Alinéa 6(5)e) – Le degré de ressemblance entre les marques dans la présentation ou le son, ou dans les idées qu’elles suggèrent

[19]      Les marques se ressemblent parce que la Marque de la Requérante comprend la marque de l’Opposante. La preuve n’indique pas que J2 est un élément descriptif ou courant dans le domaine des vêtements; au contraire, il ressort du témoignage de Mme Schulz que, le 4 février 2008, la seule marque contenue dans le Registre des marques de commerce qui renfermait à la fois la lettre J et le chiffre 2 dans le domaine des vêtements, outre les marques en cause en l’espèce, est STUDIO J 24, qui appartient à un tiers.

 

[20]      Le premier élément d’une marque est souvent considéré comme étant plus important au regard du caractère distinctif. [Conde Nast Publications Inc. c.

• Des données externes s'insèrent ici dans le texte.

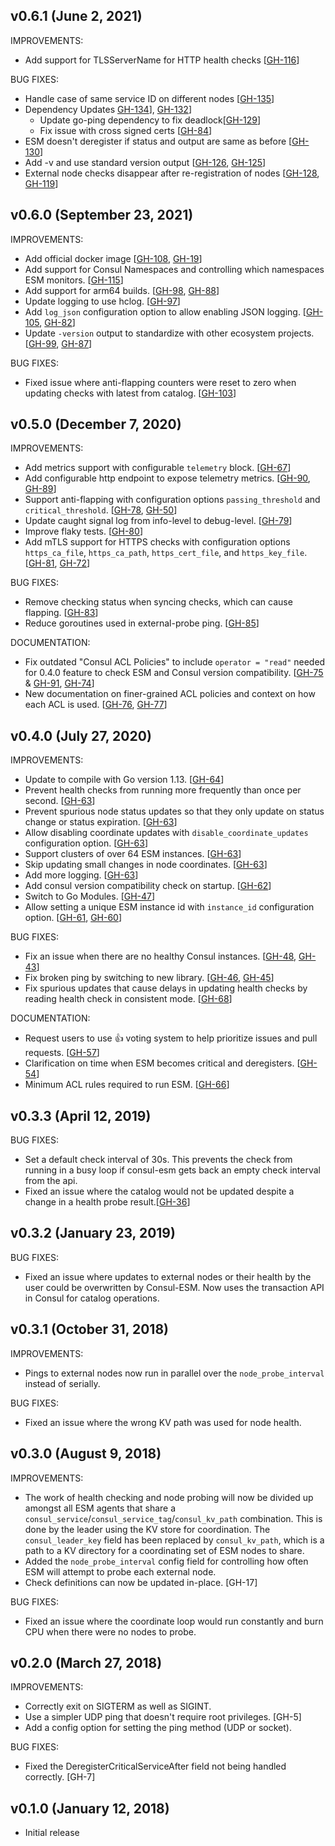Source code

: ## v0.6.1 (June 2, 2021)

IMPROVEMENTS:

  * Add support for TLSServerName for HTTP health checks [[GH-116](https://github.com/hashicorp/consul-esm/pull/116)]

BUG FIXES:

  * Handle case of same service ID on different nodes [[GH-135](https://github.com/hashicorp/consul-esm/pull/135)]
  * Dependency Updates [GH-134](https://github.com/hashicorp/consul-esm/pull/134)], [GH-132](https://github.com/hashicorp/consul-esm/issues/132)]
    * Update go-ping dependency to fix deadlock[[GH-129](https://github.com/hashicorp/consul-esm/pull/129)]
    * Fix issue with cross signed certs [[GH-84](https://github.com/hashicorp/consul-esm/issues/84)]
  * ESM doesn't deregister if status and output are same as before [[GH-130](https://github.com/hashicorp/consul-esm/pull/130)]
  * Add -v and use standard version output [[GH-126](https://github.com/hashicorp/consul-esm/pull/126), [GH-125](https://github.com/hashicorp/consul-esm/issues/125)]
  * External node checks disappear after re-registration of nodes [[GH-128](https://github.com/hashicorp/consul-esm/pull/128), [GH-119](https://github.com/hashicorp/consul-esm/issues/119)]


## v0.6.0 (September 23, 2021)

IMPROVEMENTS:

  * Add official docker image [[GH-108](https://github.com/hashicorp/consul-esm/pull/108), [GH-19](https://github.com/hashicorp/consul-esm/issues/19)]
  * Add support for Consul Namespaces and controlling which namespaces ESM monitors. [[GH-115](https://github.com/hashicorp/consul-esm/pull/115)]
  * Add support for arm64 builds. [[GH-98](https://github.com/hashicorp/consul-esm/pull/98), [GH-88](https://github.com/hashicorp/consul-esm/issues/88)]
  * Update logging to use hclog. [[GH-97](https://github.com/hashicorp/consul-esm/pull/97)]
  * Add `log_json` configuration option to allow enabling JSON logging. [[GH-105](https://github.com/hashicorp/consul-esm/pull/105), [GH-82](https://github.com/hashicorp/consul-esm/issues/82)]
  * Update `-version` output to standardize with other ecosystem projects. [[GH-99](https://github.com/hashicorp/consul-esm/pull/99), [GH-87](https://github.com/hashicorp/consul-esm/issues/87)]

BUG FIXES:

  * Fixed issue where anti-flapping counters were reset to zero when updating checks with latest from catalog. [[GH-103](https://github.com/hashicorp/consul-esm/pull/103)]

## v0.5.0 (December 7, 2020)

IMPROVEMENTS:

  * Add metrics support with configurable `telemetry` block. [[GH-67](https://github.com/hashicorp/consul-esm/pull/67)]
  * Add configurable http endpoint to expose telemetry metrics. [[GH-90](https://github.com/hashicorp/consul-esm/pull/90), [GH-89](https://github.com/hashicorp/consul-esm/issues/89)]
  * Support anti-flapping with configuration options `passing_threshold` and `critical_threshold`. [[GH-78](https://github.com/hashicorp/consul-esm/pull/78), [GH-50](https://github.com/hashicorp/consul-esm/issues/50)]
  * Update caught signal log from info-level to debug-level. [[GH-79](https://github.com/hashicorp/consul-esm/pull/79)]
  * Improve flaky tests. [[GH-80](https://github.com/hashicorp/consul-esm/pull/80)]
  * Add mTLS support for HTTPS checks with configuration options `https_ca_file`, `https_ca_path`, `https_cert_file`, and `https_key_file`. [[GH-81](https://github.com/hashicorp/consul-esm/pull/81), [GH-72](https://github.com/hashicorp/consul-esm/issues/72)]

BUG FIXES:

  * Remove checking status when syncing checks, which can cause flapping. [[GH-83](https://github.com/hashicorp/consul-esm/pull/83)]
  * Reduce goroutines used in external-probe ping. [[GH-85](https://github.com/hashicorp/consul-esm/pull/85)]

DOCUMENTATION:

  * Fix outdated "Consul ACL Policies" to include `operator = "read"` needed for 0.4.0 feature to check ESM and Consul version compatibility. [[GH-75](https://github.com/hashicorp/consul-esm/pull/75) & [GH-91](https://github.com/hashicorp/consul-esm/pull/91), [GH-74](https://github.com/hashicorp/consul-esm/issues/74)]
  * New documentation on finer-grained ACL policies and context on how each ACL is used. [[GH-76](https://github.com/hashicorp/consul-esm/pull/76), [GH-77](https://github.com/hashicorp/consul-esm/issues/77)]

## v0.4.0 (July 27, 2020)

IMPROVEMENTS:

  * Update to compile with Go version 1.13. [[GH-64](https://github.com/hashicorp/consul-esm/pull/64)]
  * Prevent health checks from running more frequently than once per second. [[GH-63](https://github.com/hashicorp/consul-esm/pull/63)]
  * Prevent spurious node status updates so that they only update on status change or status expiration. [[GH-63](https://github.com/hashicorp/consul-esm/pull/63)]
  * Allow disabling coordinate updates with `disable_coordinate_updates` configuration option. [[GH-63](https://github.com/hashicorp/consul-esm/pull/63)]
  * Support clusters of over 64 ESM instances. [[GH-63](https://github.com/hashicorp/consul-esm/pull/63)]
  * Skip updating small changes in node coordinates. [[GH-63](https://github.com/hashicorp/consul-esm/pull/63)]
  * Add more logging. [[GH-63](https://github.com/hashicorp/consul-esm/pull/63)]
  * Add consul version compatibility check on startup. [[GH-62](https://github.com/hashicorp/consul-esm/pull/62)]
  * Switch to Go Modules. [[GH-47](https://github.com/hashicorp/consul-esm/pull/47)]
  * Allow setting a unique ESM instance id with `instance_id` configuration option. [[GH-61](https://github.com/hashicorp/consul-esm/pull/61), [GH-60](https://github.com/hashicorp/consul-esm/issues/60)]

BUG FIXES:

  * Fix an issue when there are no healthy Consul instances. [[GH-48](https://github.com/hashicorp/consul-esm/pull/48), [GH-43](https://github.com/hashicorp/consul-esm/issues/43)]
  * Fix broken ping by switching to new library. [[GH-46](https://github.com/hashicorp/consul-esm/pull/46), [GH-45](https://github.com/hashicorp/consul-esm/issues/45)]
  * Fix spurious updates that cause delays in updating health checks by reading health check in consistent mode. [[GH-68](https://github.com/hashicorp/consul-esm/pull/68)]

DOCUMENTATION:

  * Request users to use :+1: voting system to help prioritize issues and pull requests. [[GH-57](https://github.com/hashicorp/consul-esm/pull/57)]
  * Clarification on time when ESM becomes critical and deregisters. [[GH-54](https://github.com/hashicorp/consul-esm/pull/54)]
  * Minimum ACL rules required to run ESM. [[GH-66](https://github.com/hashicorp/consul-esm/pull/66)]

## v0.3.3 (April 12, 2019)

BUG FIXES:

  * Set a default check interval of 30s. This prevents the check from running in a busy loop if consul-esm gets back an empty check interval from the api.
  * Fixed an issue where the catalog would not be updated despite a change in a health probe result.[[GH-36](https://github.com/hashicorp/consul-esm/issues/36)]

## v0.3.2 (January 23, 2019)

BUG FIXES:

  * Fixed an issue where updates to external nodes or their health by the user could be overwritten by Consul-ESM. Now uses the transaction API in Consul for catalog operations.

## v0.3.1 (October 31, 2018)

IMPROVEMENTS:

  * Pings to external nodes now run in parallel over the `node_probe_interval` instead of serially.

BUG FIXES:

  * Fixed an issue where the wrong KV path was used for node health.

## v0.3.0 (August 9, 2018)

IMPROVEMENTS:

  * The work of health checking and node probing will now be divided up amongst all ESM agents that share a `consul_service`/`consul_service_tag`/`consul_kv_path` combination. This is done by the leader using the KV store for coordination. The `consul_leader_key` field has been replaced by `consul_kv_path`, which is a path to a KV directory for a coordinating set of ESM nodes to share.
  * Added the `node_probe_interval` config field for controlling how often ESM will attempt to probe each external node.
  * Check definitions can now be updated in-place. [GH-17]

BUG FIXES:

  * Fixed an issue where the coordinate loop would run constantly and burn CPU when there were no nodes to probe.

## v0.2.0 (March 27, 2018)

IMPROVEMENTS:

  * Correctly exit on SIGTERM as well as SIGINT.
  * Use a simpler UDP ping that doesn't require root privileges. [GH-5]
  * Add a config option for setting the ping method (UDP or socket).

BUG FIXES:

  * Fixed the DeregisterCriticalServiceAfter field not being handled correctly. [GH-7]

## v0.1.0 (January 12, 2018)

  * Initial release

Union des Editions Modernes (1979), 46 C.P.R. (2d) 183 (C.F. 1re inst.)] En l’espèce, la caractéristique commune n’est pas le premier élément de la Marque de la Requérante. Celle‑ci a fait précéder l’élément commun de « KIER + ». KIER est un mot distinctif, mais on pourrait considérer que le fait que la Requérante a choisi d’insérer le signe « + » entre KIER et J2 signifie qu’il y a eu fusion ou association entre KIER et J2.

 

[21]      Je n’ai pas oublié que la Marque de la Requérante est un dessin‑marque et que certaines personnes pourraient lire la dernière partie de la marque en disant « J au carré ». J’aimerais mentionner également que l’Opposante emploie parfois une version quelque peu différente de J2, où un chiffre 2 plus petit est placé en surimpression sur la partie inférieure droite du J.

 

[22]      Dans l’ensemble, les marques n’ont qu’un faible degré de ressemblance dans la présentation et dans le son, et un degré de ressemblance encore plus faible dans les idées qu’elles suggèrent.

 

La conclusion concernant la probabilité de confusion

[23]      Même si la ressemblance entre les marques est loin d’être importante, j’ai conclu que la Requérante ne s’était pas acquittée de son fardeau ultime de me convaincre, selon la prépondérance des probabilités, qu’il n’y aura probablement pas de confusion quant à la source des marchandises portant les marques. Je m’appuie à cet égard sur le fait que les facteurs prévus aux alinéas 6(5)a) à d) sont nettement favorables à l’Opposante et sur le fait que la Requérante n’a pas produit de preuve ou de prétention au soutien de sa demande et qu’elle a incorporé la marque de l’Opposante à sa Marque d’une manière qui semble indiquer qu’il aurait pu y avoir une fusion avec la source des vêtements portant la marque J2. Par conséquent, le motif fondé sur l’alinéa 12(1)d) est accueilli.

 

[24]      La principale différence entre l’appréciation de chacun des facteurs prévus au paragraphe 6(5) à la date de premier emploi revendiquée par la Requérante et cette appréciation à la date de production de la demande (qui s’applique dans le cas des motifs fondés sur l’alinéa 38(2)c)) résiderait dans le fait qu’il n’y a aucune preuve particulière du caractère distinctif acquis par la marque de l’Opposante à ces dates pertinentes. Je conclus néanmoins que la Requérante ne s’est pas acquittée de son fardeau de persuasion.

 

Décision

[25]      En vertu des pouvoirs qui m’ont été délégués par le registraire des marques de commerce en application du paragraphe 63(3) de la Loi, je repousse la demande conformément au paragraphe 38(8) de la Loi, pour les motifs exposés ci‑dessus.

 

 

FAIT À TORONTO (ONTARIO), LE 16 OCTOBRE 2009.

 

 

 

Jill W. Bradbury

Membre

Commission des oppositions des marques de commerce

 

 

Traduction certifiée conforme

Édith Malo, LL.B.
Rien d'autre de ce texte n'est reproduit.